LeBron cramping up and missing almost all of the final seven minutes of Game 1 — and the Heat falling apart in that time, losing to the Spurs 110-95 — has been the story line for a couple days. LeBron did go through some practice with the Heat on Saturday
“The soreness is starting to get out,” LeBron said. “I’m feeling better than I did yesterday and with another day, I should feel much better tomorrow…
“(My plans are) A lot of treatment, icing, stretching, obviously I’m going to get some cardio in today, get the heart rate going. A lot of fluids, kind of get my body above the curve.”
How Hard was Spoelstra going to push him in practice?
“Whatever he’s willing to do. It’s not going to be a Bahamas-like training camp practice today…” Spoelstra said, referencing the Heat’s training camp this season in the Bahamas. “Yesterday was all about rest and hydration and building his body back up. Thankfully we had that extra day.”
What the Heat were really focusing on is taking the steps to even this series — the last 12 times they have lost a playoff game they have bounced back with a win. They have yet to lose a playoff series in the “big three era” after losing Game 1 of a series.

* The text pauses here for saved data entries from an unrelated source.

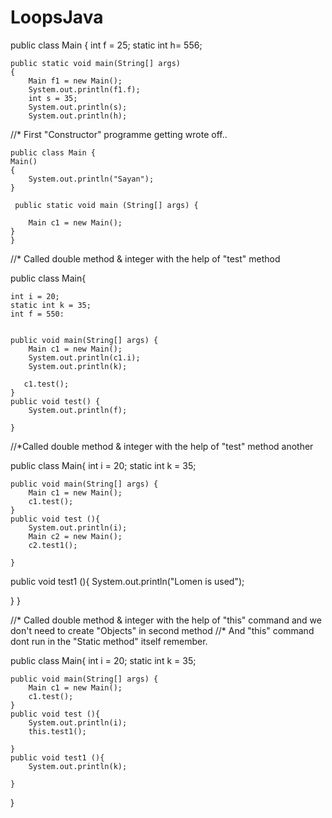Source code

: # LoopsJava

public class Main {
    int f = 25;
    static int h= 556;


    public static void main(String[] args)
    {
        Main f1 = new Main();
        System.out.println(f1.f);
        int s = 35;
        System.out.println(s);
        System.out.println(h);


//* First "Constructor" programme getting wrote off..

    public class Main {
    Main()
    {
        System.out.println("Sayan");
    }

     public static void main (String[] args) {

        Main c1 = new Main();
    }
    }


//* Called double method & integer with the help of "test" method

public class Main{

    int i = 20;
    static int k = 35;
    int f = 550:


    public void main(String[] args) {
        Main c1 = new Main();
        System.out.println(c1.i);
        System.out.println(k);

       c1.test();
    }
    public void test() {
        System.out.println(f);

    }

//*Called double method & integer with the help of "test" method another

public class Main{
    int i = 20;
    static int k = 35;

    public void main(String[] args) {
        Main c1 = new Main();
        c1.test();
    }
    public void test (){
        System.out.println(i);
        Main c2 = new Main();
        c2.test1();

    }
   public void test1 (){
        System.out.println("Lomen is used");

   }
}

//* Called double method & integer with the help of "this" command and we don't need to create "Objects" in second method
//*    And "this" command dont run in the "Static method" itself remember.

public class Main{
    int i = 20;
    static int k = 35;

    public void main(String[] args) {
        Main c1 = new Main();
        c1.test();
    }
    public void test (){
        System.out.println(i);
        this.test1();

    }
    public void test1 (){
        System.out.println(k);

    }
}

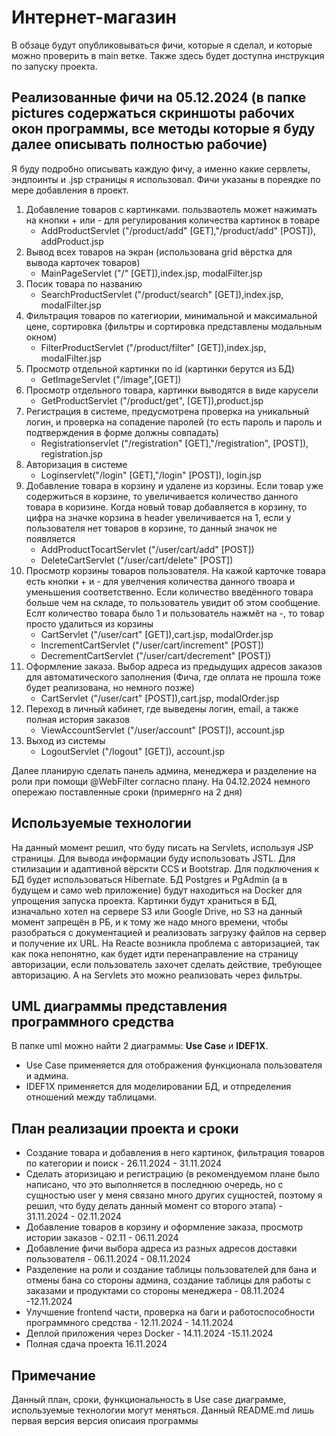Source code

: ﻿# Интернет-магазин
В обзаце будут опубликовываться фичи, которые я сделал, и которые можно проверить в main ветке.
Также здесь будет доступна инструкция по запуску проекта.
## Реализованные фичи на 05.12.2024 (в папке pictures содержаться скриншоты рабочих окон программы, все методы которые я буду далее описывать полностью рабочие)
Я буду подробно описывать каждую фичу, а именно какие сервлеты, эндпоинты и .jsp страницы я использовал. Фичи указаны в пореядке по мере добавления в проект.
1. Добавление товаров с картинками. пользваотель может нажимать на кнопки + или - для регулирования количества картинок в товаре
    + AddProductServlet ("/product/add" [GET],"/product/add" [POST]), addProduct.jsp
2. Вывод всех товаров на экран (использована grid вёрстка для вывода карточек товаров)
    + MainPageServlet ("/" [GET]),index.jsp, modalFilter.jsp
3. Посик товара по названию
    + SearchProductServlet ("/product/search" [GET]),index.jsp, modalFilter.jsp
4. Фильтрация товаров по категиории, минимальной и максимальной цене, сортировка (фильтры и сортировка представлены модальным окном)
    + FilterProductServlet ("/product/filter" [GET]),index.jsp, modalFilter.jsp
5. Просмотр отдельной картинки по id (картинки берутся из БД)
    + GetImageServlet ("/image",[GET])
6. Просмотр отдельного товара, картинки выводятся в виде карусели
    + GetProductServlet ("/product/get", [GET]),product.jsp
7. Регистрация в системе, предусмотрена проверка на уникальный логин, и проверка на сопадение паролей (то есть пароль и пароль и подтверждения в форме должны совпадать)
    + Registrationservlet ("/registration" [GET],"/registration", [POST]), registration.jsp
8. Авторизация в системе
    + Loginservlet("/login" [GET],"/login" [POST]), login.jsp
9. Добавление товара в корзину и удалене из корзины. Если товар уже содержиться в корзине, то увеличивается количество данного товара в коризине. Когда новый товар добавляется в корзину, то цифра на значке корзина в header увеличивается на 1, если у пользователя нет товаров в корзине, то данный значок не появляется
    + AddProductTocartServlet ("/user/cart/add" [POST])
    + DeleteCartServlet ("/user/cart/delete" [POST])
10. Просмотр корзины товаров пользователя. На кажой карточке товара есть кнопки + и - для увелчения количества данного твоара и уменьшения соответственно. Если количество введённого товара больше чем на складе, то пользователь увидит об этом сообщение. Еслт количество товара было 1 и пользователь нажмёт на -, то товар просто удалиться из корзины
    + CartServlet ("/user/cart" [GET]),cart.jsp, modalOrder.jsp
    + IncrementCartServlet ("/user/cart/increment" [POST])
    + DecrementCartServlet ("/user/cart/decrement" [POST])
11. Оформление заказа. Выбор адреса из предыдущих адресов заказов для автоматического заполнения (Фича, где оплата не прошла тоже будет реализована, но немного позже)
    + CartServlet ("/user/cart" [POST]),cart.jsp, modalOrder.jsp
12. Переход в личный кабинет, где выведены логин, email, а также полная история заказов
    + ViewAccountServlet ("/user/account" [POST]), account.jsp
13. Выход из системы
    + LogoutServlet ("/logout" [GET]), account.jsp
   
Далее планирую сделать панель админа, менеджера и разделение на роли при помощи @WebFilter согласно плану. На 04.12.2024 немного опережаю поставленные сроки (примернго на 2 дня)    
## Используемые технологии
На данный момент решил, что буду писать на Servlets, используя JSP страницы. Для вывода информации буду использовать JSTL. Для стилизации и адаптивной вёрскти CCS и Bootstrap.
Для подключения к БД будет использоваться Hibernate. БД Postgres и PgAdmin (а в будущем и само web приложение) будут находиться на Docker для упрощения запуска проекта.
Картинки будут храниться в БД, изначально хотел на сервере S3 или Google Drive, но S3 на данный момент запрещён в РБ, и к тому же надо много времени, чтобы разобраться
с документацией и реализовать загрузку файлов на сервер и получение их URL.
На Reacte возникла проблема с авторизацией, так как пока непонятно, как будет идти перенаправление на страницу авторизации, если пользователь захочет сделать действие, требующее авторизацию. А на Servlets это можно реализовать через фильтры.
## UML диаграммы представления программного средства
В папке uml можно найти 2 диаграммы: **Use Case** и **IDEF1X**.
* Use Case применяется для отображения функционала пользователя и админа. 
* IDEF1X применяется для моделировании БД, и отпределения отношений между таблицами.
## План реализации проекта и сроки 
* Создание товара и добавления в него картинок, фильтрация товаров по категории и поиск - 26.11.2024 - 31.11.2024
* Сделать аторизицаю и регистрацию (в рекомендуемом плане было написано, что это выполняется в последнюю очередь, но с сущностью user у меня
связано много других сущностей, поэтому я решил, что буду делать данный момент со второго этапа) - 31.11.2024 - 02.11.2024
* Добавление товаров в корзину и оформление заказа, просмотр истории заказов - 02.11 - 06.11.2024
* Добавление фичи выбора адреса из разных адресов доставки пользователя - 06.11.2024 - 08.11.2024
* Разделение на роли и создание таблицы пользователей для бана и отмены бана со стороны админа,
создание таблицы для работы с заказами и продуктами со стороны менеджера - 08.11.2024 -12.11.2024
* Улучшение frontend части, проверка на баги и работоспособности программного средства - 12.11.2024 - 14.11.2024
* Деплой приложения через Docker - 14.11.2024 -15.11.2024
* Полная сдача проекта 16.11.2024
## Примечание
Данный план, сроки, функциональность в Use case диаграмме, используемые технологии могут меняться. Данный README.md лишь первая версия версия описаия программы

“We need to do what we do better and harder,” Spoelstra said trying to talk around adjustments. “They make it tough with their passing and, you know, getting into the paint with their rolls and spreading you out with three-point shooters. So we need to do that better, there is no question about it.”
Chris Bosh put it this way.
“Coach didn’t want to get too much into it, but mainly on defense and on offense the way they flattened us out, things we could have done better, make simpler passes, simple cuts that would have opened up the floor a little bit for us, and we could have gotten into our game,” Bosh said. “Especially those last three and a half minutes, we could have done a much better job. We look at those and try to capitalize and fix those mistakes for Game 2.”
They had an extra day to think about all of that. And rest.